Alvit Pharma’s Yona Levy expressed similar sentiments. He is the CEO of the international, vertically integrated medical cannabis R&D company that specializes in pharmaceutical-grade cannabis product development and drug-delivery technologies.

So far, Alvit has made 11M, for example, a line of fixed-dose products that combine the synergistic elements of medicinal mushrooms and cannabinoids. It also offers “Moods & Bears,” a CBD-infused gummy bear line that utilizes Alvit’s nano-delivery technology for increased CBD absorption into the body.

Levy said the cannabis market is in its early stages, but is moving fast. He has many more products and is working on even more.
“The train has left the station,” he said, “and it’s running like crazy.”

AN EMPLOYEE holds a test-tube as he works in the tissue culture laboratory of Pharmocann, an Israeli medical cannabis company in the North. (Reuters)

Eating pot becomes hot

Marijuana edibles are an area where rapid growth is anticipated. There have been different estimates, but one research company estimated it at a $4.1 billion industry by 2022, just for the United States and Canada. Israeli startups are already developing products that will contribute to this growing line of functional and beverage food products, Arad noted. The edibles market includes ideas like cannabis infused cola. The company is looking into making CBD-infused drinks that would help ease inflammation, pain and cramping.
Various reports show different numbers, but on average it looks like edibles could capture as much as 14% of the total cannabis market by 2022. Worldwide sales of cannabis-based products are expected to reach $32 billion by 2022. Sales were already $9.5 billion in 2017.
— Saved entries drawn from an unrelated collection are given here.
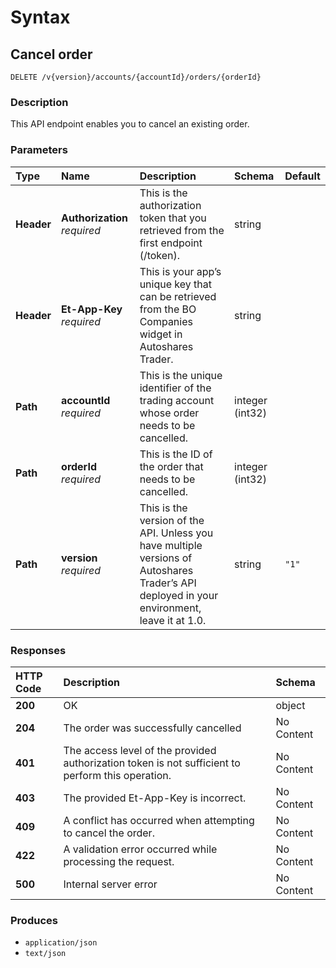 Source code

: # Syntax

## Cancel order

```text
DELETE /v{version}/accounts/{accountId}/orders/{orderId}
```

### Description

This API endpoint enables you to cancel an existing order.

### Parameters

| Type | Name | Description | Schema | Default |
| :--- | :--- | :--- | :--- | :--- |
| **Header** | **Authorization**   _required_ | This is the authorization token that you retrieved from the first endpoint \(/token\). | string |  |
| **Header** | **Et-App-Key**   _required_ | This is your app’s unique key that can be retrieved from the BO Companies widget in Autoshares Trader. | string |  |
| **Path** | **accountId**   _required_ | This is the unique identifier of the trading account whose order needs to be cancelled. | integer \(int32\) |  |
| **Path** | **orderId**   _required_ | This is the ID of the order that needs to be cancelled. | integer \(int32\) |  |
| **Path** | **version**   _required_ | This is the version of the API. Unless you have multiple versions of Autoshares Trader’s API deployed in your environment, leave it at 1.0. | string | `"1"` |

### Responses

| HTTP Code | Description | Schema |
| :--- | :--- | :--- |
| **200** | OK | object |
| **204** | The order was successfully cancelled | No Content |
| **401** | The access level of the provided authorization token is not sufficient to perform this operation. | No Content |
| **403** | The provided Et-App-Key is incorrect. | No Content |
| **409** | A conflict has occurred when attempting to cancel the order. | No Content |
| **422** | A validation error occurred while processing the request. | No Content |
| **500** | Internal server error | No Content |

### Produces

* `application/json`
* `text/json`


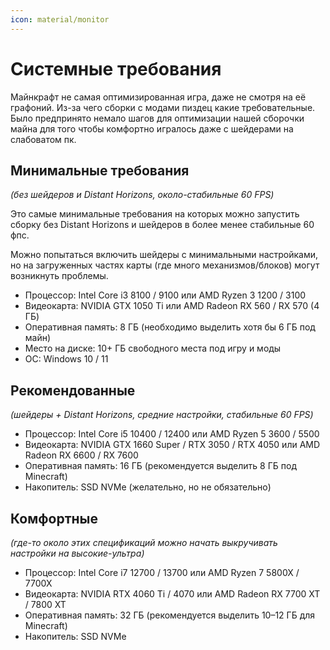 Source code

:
 ```yaml
---
icon: material/monitor
---
```


# Системные требования

Майнкрафт не самая оптимизированная игра, даже не смотря на её графоний. 
Из-за чего сборки с модами пиздец какие требовательные.
Было предпринято немало шагов для оптимизации нашей сборочки майна для того чтобы комфортно игралось даже с шейдерами на слабоватом пк.

## Минимальные требования
_(без шейдеров и Distant Horizons, около-стабильные 60 FPS)_

Это самые минимальные требования на которых можно запустить сборку без Distant Horizons и шейдеров в более менее стабильные 60 фпс. 

Можно попытаться включить шейдеры с минимальными настройками, но на загруженных частях карты (где много механизмов/блоков) могут возникнуть проблемы.

- Процессор: Intel Core i3 8100 / 9100 или AMD Ryzen 3 1200 / 3100
- Видеокарта: NVIDIA GTX 1050 Ti или AMD Radeon RX 560 / RX 570 (4 ГБ)
- Оперативная память: 8 ГБ (необходимо выделить хотя бы 6 ГБ под майн)
- Место на диске: 10+ ГБ свободного места под игру и моды
- ОС: Windows 10 / 11

## Рекомендованные
_(шейдеры + Distant Horizons, средние настройки, стабильные 60 FPS)_

- Процессор: Intel Core i5 10400 / 12400 или AMD Ryzen 5 3600 / 5500
- Видеокарта: NVIDIA GTX 1660 Super / RTX 3050 / RTX 4050 или AMD Radeon RX 6600 / RX 7600
- Оперативная память: 16 ГБ (рекомендуется выделить 8 ГБ под Minecraft)
- Накопитель: SSD NVMe (желательно, но не обязательно)

## Комфортные
_(где-то около этих спецификаций можно начать выкручивать настройки на высокие-ультра)_

- Процессор: Intel Core i7 12700 / 13700 или AMD Ryzen 7 5800X / 7700X
- Видеокарта: NVIDIA RTX 4060 Ti / 4070 или AMD Radeon RX 7700 XT / 7800 XT
- Оперативная память: 32 ГБ (рекомендуется выделить 10–12 ГБ для Minecraft)
- Накопитель: SSD NVMe
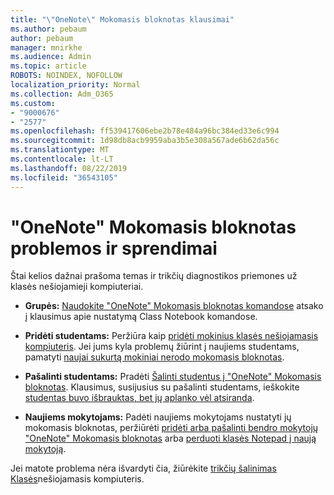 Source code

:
 ```yaml
---
title: "\"OneNote\" Mokomasis bloknotas klausimai"
ms.author: pebaum
author: pebaum
manager: mnirkhe
ms.audience: Admin
ms.topic: article
ROBOTS: NOINDEX, NOFOLLOW
localization_priority: Normal
ms.collection: Adm_O365
ms.custom:
- "9000676"
- "2577"
ms.openlocfilehash: ff539417606ebe2b78e484a96bc384ed33e6c994
ms.sourcegitcommit: 1d98db8acb9959aba3b5e308a567ade6b62da56c
ms.translationtype: MT
ms.contentlocale: lt-LT
ms.lasthandoff: 08/22/2019
ms.locfileid: "36543105"
---
```

# <a name="onenote-class-notebook-issues-and-resolutions"></a>"OneNote" Mokomasis bloknotas problemos ir sprendimai

Štai kelios dažnai prašoma temas ir trikčių diagnostikos priemones už klasės nešiojamieji kompiuteriai.

- **Grupės:** [Naudokite "OneNote" Mokomasis bloknotas komandose](https://support.office.com/article/bd77f11f-27cd-4d41-bfbd-2b11799f1440) atsako į klausimus apie nustatymą Class Notebook komandose.

- **Pridėti studentams:** Peržiūra kaip [pridėti mokinius klasės nešiojamasis kompiuteris](https://support.office.com/article/149882af-506a-4689-9fee-39309b97aae8). Jei jums kyla problemų žiūrint į naujiems studentams, pamatyti [naujai sukurtą mokiniai nerodo mokomasis bloknotas](https://support.office.com/article/4da02c45-b435-4af1-921b-51b8ee40e1c9).

- **Pašalinti studentams:** Pradėti [Šalinti studentus į "OneNote" Mokomasis bloknotas](https://support.office.com/article/86dcf019-408f-4de8-8055-eb61f1578c3c). Klausimus, susijusius su pašalinti studentams, ieškokite [studentas buvo išbrauktas, bet jų aplanko vėl atsiranda](https://support.office.com/article/0ed81eaa-c14a-436f-bb6f-ce95f130cc71).

- **Naujiems mokytojams:** Padėti naujiems mokytojams nustatyti jų mokomasis bloknotas, peržiūrėti [pridėti arba pašalinti bendro mokytojų "OneNote" Mokomasis bloknotas](https://support.office.com/article/fdcb870b-49a7-4a14-9ea6-d817f88026f8) arba [perduoti klasės Notepad į naują mokytoją](https://support.office.com/article/84ef5d4a-0eec-4d5b-bc22-1317bc3b9027).

Jei matote problema nėra išvardyti čia, žiūrėkite [trikčių šalinimas](https://support.office.com/article/class-notebook-ee70aff9-52e8-449f-be6a-7cbc1d65eaea#ID0EAABAAA=Manage&ID0EABAAA=Troubleshoot) [Klasės](https://support.office.com/article/class-notebook-ee70aff9-52e8-449f-be6a-7cbc1d65eaea)nešiojamasis kompiuteris.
“There has been a generational shift,” said Itay Hecht, CEO of Hi Pharma Ltd., which focuses on cannabis from nearly all perspectives, ranging from growing to manufacturing products. His company is the only one in Israel with four out of the five possible quality assurance licenses: Good Manufacturing Practice, Good Agricultural Practice, Good Security Practice, and Good Distribution Practice. It is still working on receiving a Good Clinical Practice certification.

Hecht said that at the end of the 1950s, a stigma developed around cannabis, and it has taken more than 20 years for this stigma to begin to turn around. Now, rather than solely associating the marijuana plant with recreational use, people are starting to realize the difference between medical and recreational cannabis.

“They are getting it,” he said.

Levy agrees. He said the future is beer without alcohol, but with cannabis instead, and dog food infused with cannabis because “we will find out how great it will be for dogs.”

“CBD is in almost everything now,” Levy said.